*WHAT THIS TASK INVOLVES*: Could you repeat, word for word, every line from the one containing "### Best Practice: Modular Design" through the final line of the records below, and nothing else?

*Stored data entries*:
--- START ---

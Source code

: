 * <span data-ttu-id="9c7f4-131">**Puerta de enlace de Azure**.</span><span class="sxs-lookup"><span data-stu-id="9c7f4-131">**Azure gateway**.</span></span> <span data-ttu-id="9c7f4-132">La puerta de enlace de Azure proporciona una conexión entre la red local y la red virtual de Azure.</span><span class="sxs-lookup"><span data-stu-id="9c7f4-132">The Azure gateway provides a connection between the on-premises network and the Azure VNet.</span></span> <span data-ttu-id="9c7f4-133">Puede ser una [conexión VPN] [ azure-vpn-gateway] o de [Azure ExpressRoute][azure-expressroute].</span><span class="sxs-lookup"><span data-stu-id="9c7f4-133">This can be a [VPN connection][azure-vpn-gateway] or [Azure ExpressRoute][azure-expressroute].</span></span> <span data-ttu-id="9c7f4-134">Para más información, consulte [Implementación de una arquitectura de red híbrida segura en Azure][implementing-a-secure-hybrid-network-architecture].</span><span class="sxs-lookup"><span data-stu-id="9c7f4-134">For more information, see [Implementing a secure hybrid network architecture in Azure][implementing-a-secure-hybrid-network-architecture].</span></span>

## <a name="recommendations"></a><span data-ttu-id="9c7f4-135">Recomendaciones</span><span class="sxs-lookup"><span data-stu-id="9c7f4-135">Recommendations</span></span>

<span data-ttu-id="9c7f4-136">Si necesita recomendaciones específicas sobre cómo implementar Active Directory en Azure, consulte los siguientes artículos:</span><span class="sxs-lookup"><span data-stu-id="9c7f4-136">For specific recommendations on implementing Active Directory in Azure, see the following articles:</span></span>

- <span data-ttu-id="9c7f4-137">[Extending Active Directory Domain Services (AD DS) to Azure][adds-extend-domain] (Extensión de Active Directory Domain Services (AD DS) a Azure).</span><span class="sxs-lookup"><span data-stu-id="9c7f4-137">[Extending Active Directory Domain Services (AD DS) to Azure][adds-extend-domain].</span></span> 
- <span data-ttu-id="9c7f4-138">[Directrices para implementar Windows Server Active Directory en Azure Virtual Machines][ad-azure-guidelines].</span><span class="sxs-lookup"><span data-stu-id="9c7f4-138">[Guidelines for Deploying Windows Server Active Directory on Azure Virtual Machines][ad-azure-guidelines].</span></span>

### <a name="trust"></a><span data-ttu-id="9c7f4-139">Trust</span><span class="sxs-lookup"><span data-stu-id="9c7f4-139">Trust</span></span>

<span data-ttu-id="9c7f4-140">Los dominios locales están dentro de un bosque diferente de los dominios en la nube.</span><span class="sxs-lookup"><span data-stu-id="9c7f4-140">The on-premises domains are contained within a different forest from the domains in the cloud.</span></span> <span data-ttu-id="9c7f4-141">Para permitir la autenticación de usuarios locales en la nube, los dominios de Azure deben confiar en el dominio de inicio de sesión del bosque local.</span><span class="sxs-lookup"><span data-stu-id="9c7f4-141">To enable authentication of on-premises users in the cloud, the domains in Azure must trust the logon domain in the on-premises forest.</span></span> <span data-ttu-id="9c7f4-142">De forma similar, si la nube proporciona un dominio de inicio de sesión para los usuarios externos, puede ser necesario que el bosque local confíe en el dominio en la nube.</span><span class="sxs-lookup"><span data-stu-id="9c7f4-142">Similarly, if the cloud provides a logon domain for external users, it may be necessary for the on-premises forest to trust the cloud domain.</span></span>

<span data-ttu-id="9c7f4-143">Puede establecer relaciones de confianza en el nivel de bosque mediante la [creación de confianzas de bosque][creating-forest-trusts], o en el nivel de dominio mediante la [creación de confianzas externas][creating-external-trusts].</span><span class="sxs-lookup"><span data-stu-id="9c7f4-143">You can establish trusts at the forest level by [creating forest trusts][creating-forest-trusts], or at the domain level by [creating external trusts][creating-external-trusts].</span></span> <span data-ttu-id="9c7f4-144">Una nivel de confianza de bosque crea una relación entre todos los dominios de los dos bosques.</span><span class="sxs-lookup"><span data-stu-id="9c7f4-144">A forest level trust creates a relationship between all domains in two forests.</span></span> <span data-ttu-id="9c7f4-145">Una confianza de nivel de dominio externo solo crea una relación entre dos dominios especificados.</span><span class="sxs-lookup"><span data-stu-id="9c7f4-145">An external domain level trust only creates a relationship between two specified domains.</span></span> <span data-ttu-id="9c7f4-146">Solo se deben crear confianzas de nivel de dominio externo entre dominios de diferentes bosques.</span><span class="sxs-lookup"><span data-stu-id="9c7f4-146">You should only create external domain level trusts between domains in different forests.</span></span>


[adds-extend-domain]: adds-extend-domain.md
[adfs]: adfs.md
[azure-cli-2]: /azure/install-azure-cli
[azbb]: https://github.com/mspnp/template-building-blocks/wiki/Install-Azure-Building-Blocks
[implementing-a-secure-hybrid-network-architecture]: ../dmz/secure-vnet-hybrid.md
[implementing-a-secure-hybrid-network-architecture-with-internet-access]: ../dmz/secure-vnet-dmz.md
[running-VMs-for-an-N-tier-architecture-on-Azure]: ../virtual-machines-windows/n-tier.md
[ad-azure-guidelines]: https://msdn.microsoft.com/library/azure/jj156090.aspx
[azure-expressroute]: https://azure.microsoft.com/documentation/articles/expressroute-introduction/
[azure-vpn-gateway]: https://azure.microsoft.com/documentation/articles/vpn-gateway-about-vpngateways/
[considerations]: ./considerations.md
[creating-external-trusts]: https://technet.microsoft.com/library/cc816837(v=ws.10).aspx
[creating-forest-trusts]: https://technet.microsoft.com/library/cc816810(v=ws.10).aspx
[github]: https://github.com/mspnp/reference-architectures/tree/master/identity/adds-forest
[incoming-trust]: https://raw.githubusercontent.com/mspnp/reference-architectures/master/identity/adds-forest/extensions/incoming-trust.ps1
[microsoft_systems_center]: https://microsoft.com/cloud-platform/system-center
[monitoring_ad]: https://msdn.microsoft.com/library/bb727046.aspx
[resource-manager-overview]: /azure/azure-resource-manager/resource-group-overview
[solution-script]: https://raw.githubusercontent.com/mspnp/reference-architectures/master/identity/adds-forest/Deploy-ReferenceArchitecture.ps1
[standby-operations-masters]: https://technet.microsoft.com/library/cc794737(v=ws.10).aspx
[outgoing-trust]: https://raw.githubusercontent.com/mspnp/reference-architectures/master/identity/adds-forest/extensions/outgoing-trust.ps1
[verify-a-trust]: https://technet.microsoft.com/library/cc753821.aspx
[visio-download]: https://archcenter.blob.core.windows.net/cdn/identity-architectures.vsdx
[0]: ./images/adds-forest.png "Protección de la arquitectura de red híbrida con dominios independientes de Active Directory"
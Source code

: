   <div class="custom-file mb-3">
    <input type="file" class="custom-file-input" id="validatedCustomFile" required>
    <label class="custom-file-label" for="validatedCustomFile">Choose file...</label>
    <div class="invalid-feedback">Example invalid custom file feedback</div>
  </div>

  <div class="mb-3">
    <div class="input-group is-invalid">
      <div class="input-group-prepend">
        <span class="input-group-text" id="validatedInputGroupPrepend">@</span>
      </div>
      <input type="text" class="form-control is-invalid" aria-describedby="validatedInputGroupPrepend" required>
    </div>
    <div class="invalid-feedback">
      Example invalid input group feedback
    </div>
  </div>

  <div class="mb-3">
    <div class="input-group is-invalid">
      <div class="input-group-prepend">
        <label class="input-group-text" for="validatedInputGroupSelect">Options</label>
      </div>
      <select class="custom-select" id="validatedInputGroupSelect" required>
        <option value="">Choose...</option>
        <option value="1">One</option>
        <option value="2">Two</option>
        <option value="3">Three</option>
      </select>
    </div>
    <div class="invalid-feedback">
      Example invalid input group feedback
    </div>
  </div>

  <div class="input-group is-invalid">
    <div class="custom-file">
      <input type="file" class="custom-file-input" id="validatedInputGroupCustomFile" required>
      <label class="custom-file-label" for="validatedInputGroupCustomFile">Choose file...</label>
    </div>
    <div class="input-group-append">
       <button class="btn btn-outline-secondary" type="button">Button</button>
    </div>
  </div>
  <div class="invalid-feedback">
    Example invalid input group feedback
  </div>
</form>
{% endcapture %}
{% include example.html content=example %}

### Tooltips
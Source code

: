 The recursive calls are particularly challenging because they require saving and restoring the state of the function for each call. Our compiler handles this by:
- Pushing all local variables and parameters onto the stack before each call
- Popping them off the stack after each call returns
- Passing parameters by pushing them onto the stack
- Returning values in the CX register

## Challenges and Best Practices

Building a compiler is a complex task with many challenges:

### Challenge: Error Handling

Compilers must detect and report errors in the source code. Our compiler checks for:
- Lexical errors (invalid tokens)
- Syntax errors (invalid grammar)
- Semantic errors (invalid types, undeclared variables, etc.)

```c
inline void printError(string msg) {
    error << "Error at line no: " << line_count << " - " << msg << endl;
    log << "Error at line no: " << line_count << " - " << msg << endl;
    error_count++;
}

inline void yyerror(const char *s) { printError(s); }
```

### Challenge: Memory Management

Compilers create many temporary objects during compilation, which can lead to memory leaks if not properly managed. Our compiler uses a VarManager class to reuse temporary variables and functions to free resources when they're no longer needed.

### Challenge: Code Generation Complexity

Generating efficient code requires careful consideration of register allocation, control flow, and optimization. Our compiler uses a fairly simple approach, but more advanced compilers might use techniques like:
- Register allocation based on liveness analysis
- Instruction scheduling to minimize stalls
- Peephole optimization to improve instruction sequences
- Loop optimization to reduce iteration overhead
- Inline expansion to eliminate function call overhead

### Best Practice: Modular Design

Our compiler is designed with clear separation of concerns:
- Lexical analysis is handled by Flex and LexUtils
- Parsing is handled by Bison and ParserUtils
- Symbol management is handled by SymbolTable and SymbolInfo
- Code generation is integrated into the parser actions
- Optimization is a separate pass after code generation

--- END ---

*RESPONSE TO THIS EXERCISE*:
### Best Practice: Modular Design

Our compiler is designed with clear separation of concerns:
- Lexical analysis is handled by Flex and LexUtils
- Parsing is handled by Bison and ParserUtils
- Symbol management is handled by SymbolTable and SymbolInfo
- Code generation is integrated into the parser actions
- Optimization is a separate pass after code generation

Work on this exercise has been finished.